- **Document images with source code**
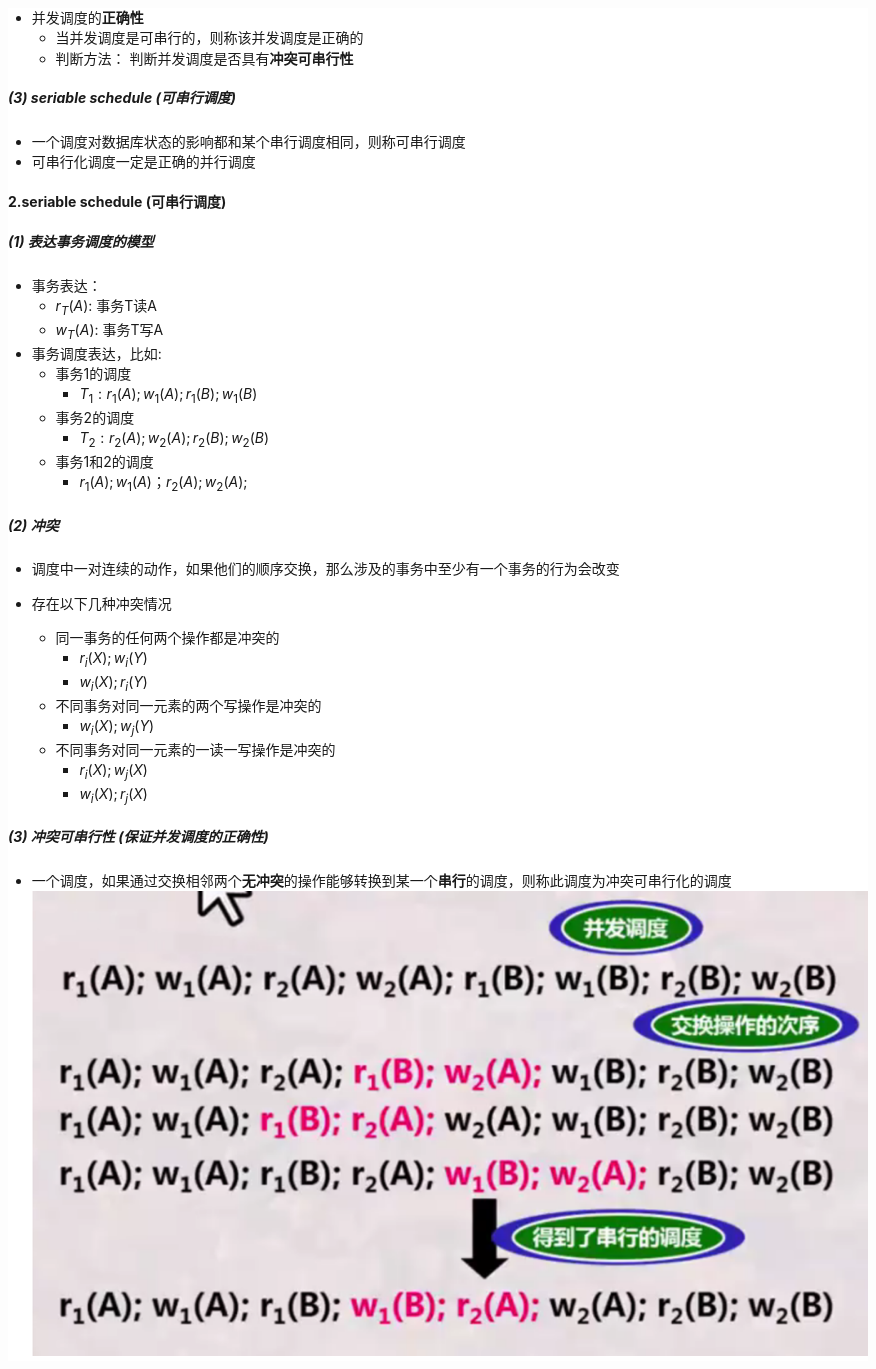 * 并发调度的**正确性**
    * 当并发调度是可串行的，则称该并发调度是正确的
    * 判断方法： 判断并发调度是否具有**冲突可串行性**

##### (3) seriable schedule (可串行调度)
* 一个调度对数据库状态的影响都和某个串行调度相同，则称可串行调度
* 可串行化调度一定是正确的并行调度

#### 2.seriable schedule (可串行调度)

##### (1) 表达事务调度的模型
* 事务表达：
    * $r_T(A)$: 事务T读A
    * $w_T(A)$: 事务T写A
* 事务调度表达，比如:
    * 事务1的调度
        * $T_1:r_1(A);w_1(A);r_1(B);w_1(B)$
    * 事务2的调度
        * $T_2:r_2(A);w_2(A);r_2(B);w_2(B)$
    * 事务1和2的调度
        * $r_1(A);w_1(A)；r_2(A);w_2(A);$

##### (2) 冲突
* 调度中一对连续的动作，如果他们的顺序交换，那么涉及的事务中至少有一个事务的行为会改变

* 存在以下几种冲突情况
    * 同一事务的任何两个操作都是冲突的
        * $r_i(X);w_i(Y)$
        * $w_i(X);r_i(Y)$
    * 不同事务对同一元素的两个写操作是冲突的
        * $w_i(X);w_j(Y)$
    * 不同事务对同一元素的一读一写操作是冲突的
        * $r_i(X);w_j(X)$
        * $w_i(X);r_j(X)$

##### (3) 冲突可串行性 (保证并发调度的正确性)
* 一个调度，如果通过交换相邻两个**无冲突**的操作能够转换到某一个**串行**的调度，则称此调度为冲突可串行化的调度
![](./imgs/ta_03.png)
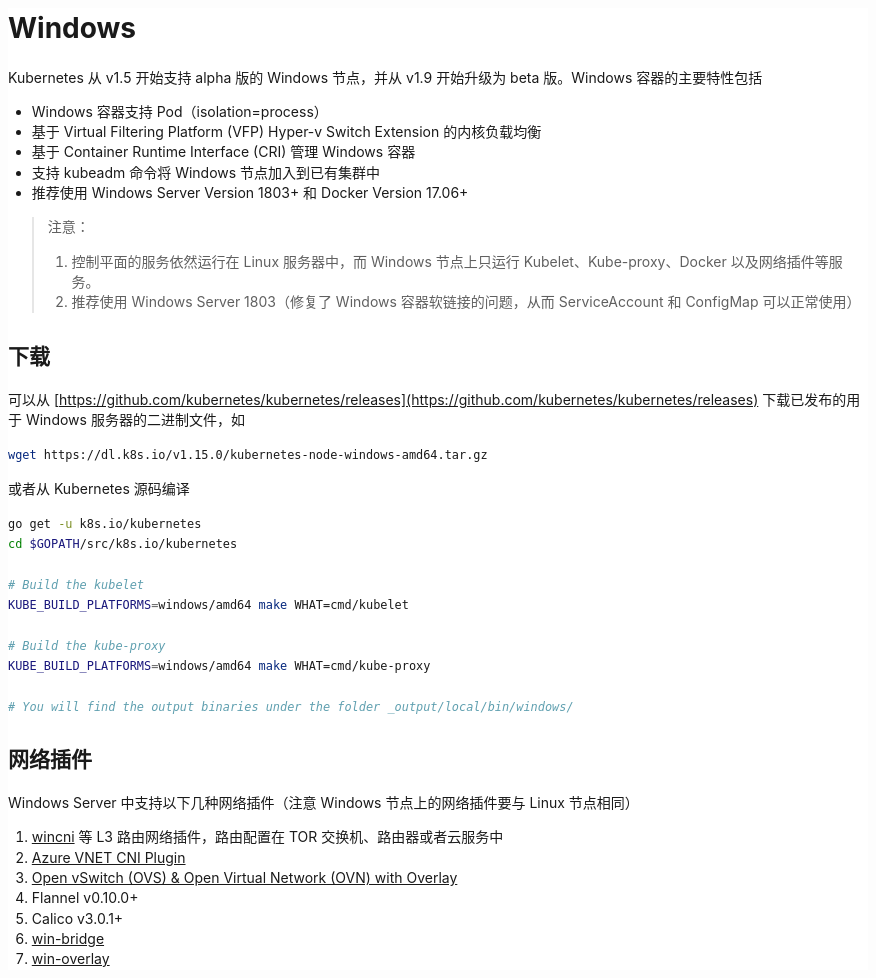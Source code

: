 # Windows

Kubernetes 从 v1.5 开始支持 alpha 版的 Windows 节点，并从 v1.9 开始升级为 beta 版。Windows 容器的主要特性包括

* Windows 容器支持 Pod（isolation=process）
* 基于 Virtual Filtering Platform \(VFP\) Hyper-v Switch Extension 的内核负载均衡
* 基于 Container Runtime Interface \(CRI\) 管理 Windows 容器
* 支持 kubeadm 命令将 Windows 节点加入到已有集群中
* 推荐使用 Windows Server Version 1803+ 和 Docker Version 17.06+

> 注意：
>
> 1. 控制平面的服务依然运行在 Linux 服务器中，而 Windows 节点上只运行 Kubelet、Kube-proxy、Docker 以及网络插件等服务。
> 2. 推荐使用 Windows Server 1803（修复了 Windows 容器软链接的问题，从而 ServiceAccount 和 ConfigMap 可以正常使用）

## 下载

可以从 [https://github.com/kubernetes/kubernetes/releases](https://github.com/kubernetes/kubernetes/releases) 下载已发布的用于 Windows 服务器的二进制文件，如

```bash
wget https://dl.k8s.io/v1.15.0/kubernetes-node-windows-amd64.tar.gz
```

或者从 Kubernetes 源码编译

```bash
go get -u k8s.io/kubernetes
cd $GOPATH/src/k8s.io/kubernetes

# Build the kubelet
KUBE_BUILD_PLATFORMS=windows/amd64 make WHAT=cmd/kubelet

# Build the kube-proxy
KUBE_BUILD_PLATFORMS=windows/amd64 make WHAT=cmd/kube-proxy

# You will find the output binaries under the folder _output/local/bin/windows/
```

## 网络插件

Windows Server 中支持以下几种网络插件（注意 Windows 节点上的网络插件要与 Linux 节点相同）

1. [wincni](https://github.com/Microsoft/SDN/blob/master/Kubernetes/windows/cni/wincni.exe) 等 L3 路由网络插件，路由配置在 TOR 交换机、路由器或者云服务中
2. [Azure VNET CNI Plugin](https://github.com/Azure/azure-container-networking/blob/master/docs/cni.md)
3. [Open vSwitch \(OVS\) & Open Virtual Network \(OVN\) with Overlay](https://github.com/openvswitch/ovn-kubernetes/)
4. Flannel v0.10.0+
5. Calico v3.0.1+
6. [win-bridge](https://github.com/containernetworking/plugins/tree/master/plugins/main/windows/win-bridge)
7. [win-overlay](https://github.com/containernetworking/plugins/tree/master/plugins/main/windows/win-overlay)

- **Goal of the exercise**
Return all records verbatim and drop the pictures.

- **Task solution**
 * 并发调度的**正确性**
    * 当并发调度是可串行的，则称该并发调度是正确的
    * 判断方法： 判断并发调度是否具有**冲突可串行性**

##### (3) seriable schedule (可串行调度)
* 一个调度对数据库状态的影响都和某个串行调度相同，则称可串行调度
* 可串行化调度一定是正确的并行调度

#### 2.seriable schedule (可串行调度)

##### (1) 表达事务调度的模型
* 事务表达：
    * $r_T(A)$: 事务T读A
    * $w_T(A)$: 事务T写A
* 事务调度表达，比如:
    * 事务1的调度
        * $T_1:r_1(A);w_1(A);r_1(B);w_1(B)$
    * 事务2的调度
        * $T_2:r_2(A);w_2(A);r_2(B);w_2(B)$
    * 事务1和2的调度
        * $r_1(A);w_1(A)；r_2(A);w_2(A);$

##### (2) 冲突
* 调度中一对连续的动作，如果他们的顺序交换，那么涉及的事务中至少有一个事务的行为会改变

* 存在以下几种冲突情况
    * 同一事务的任何两个操作都是冲突的
        * $r_i(X);w_i(Y)$
        * $w_i(X);r_i(Y)$
    * 不同事务对同一元素的两个写操作是冲突的
        * $w_i(X);w_j(Y)$
    * 不同事务对同一元素的一读一写操作是冲突的
        * $r_i(X);w_j(X)$
        * $w_i(X);r_j(X)$

##### (3) 冲突可串行性 (保证并发调度的正确性)
* 一个调度，如果通过交换相邻两个**无冲突**的操作能够转换到某一个**串行**的调度，则称此调度为冲突可串行化的调度
![](./imgs/ta_03.png)
Source code

: # Windows

Kubernetes 从 v1.5 开始支持 alpha 版的 Windows 节点，并从 v1.9 开始升级为 beta 版。Windows 容器的主要特性包括

* Windows 容器支持 Pod（isolation=process）
* 基于 Virtual Filtering Platform \(VFP\) Hyper-v Switch Extension 的内核负载均衡
* 基于 Container Runtime Interface \(CRI\) 管理 Windows 容器
* 支持 kubeadm 命令将 Windows 节点加入到已有集群中
* 推荐使用 Windows Server Version 1803+ 和 Docker Version 17.06+

> 注意：
>
> 1. 控制平面的服务依然运行在 Linux 服务器中，而 Windows 节点上只运行 Kubelet、Kube-proxy、Docker 以及网络插件等服务。
> 2. 推荐使用 Windows Server 1803（修复了 Windows 容器软链接的问题，从而 ServiceAccount 和 ConfigMap 可以正常使用）

## 下载

可以从 [https://github.com/kubernetes/kubernetes/releases](https://github.com/kubernetes/kubernetes/releases) 下载已发布的用于 Windows 服务器的二进制文件，如

```bash
wget https://dl.k8s.io/v1.15.0/kubernetes-node-windows-amd64.tar.gz
```

或者从 Kubernetes 源码编译

```bash
go get -u k8s.io/kubernetes
cd $GOPATH/src/k8s.io/kubernetes

# Build the kubelet
KUBE_BUILD_PLATFORMS=windows/amd64 make WHAT=cmd/kubelet

# Build the kube-proxy
KUBE_BUILD_PLATFORMS=windows/amd64 make WHAT=cmd/kube-proxy

# You will find the output binaries under the folder _output/local/bin/windows/
```

## 网络插件

Windows Server 中支持以下几种网络插件（注意 Windows 节点上的网络插件要与 Linux 节点相同）

1. [wincni](https://github.com/Microsoft/SDN/blob/master/Kubernetes/windows/cni/wincni.exe) 等 L3 路由网络插件，路由配置在 TOR 交换机、路由器或者云服务中
2. [Azure VNET CNI Plugin](https://github.com/Azure/azure-container-networking/blob/master/docs/cni.md)
3. [Open vSwitch \(OVS\) & Open Virtual Network \(OVN\) with Overlay](https://github.com/openvswitch/ovn-kubernetes/)
4. Flannel v0.10.0+
5. Calico v3.0.1+
6. [win-bridge](https://github.com/containernetworking/plugins/tree/master/plugins/main/windows/win-bridge)
7. [win-overlay](https://github.com/containernetworking/plugins/tree/master/plugins/main/windows/win-overlay)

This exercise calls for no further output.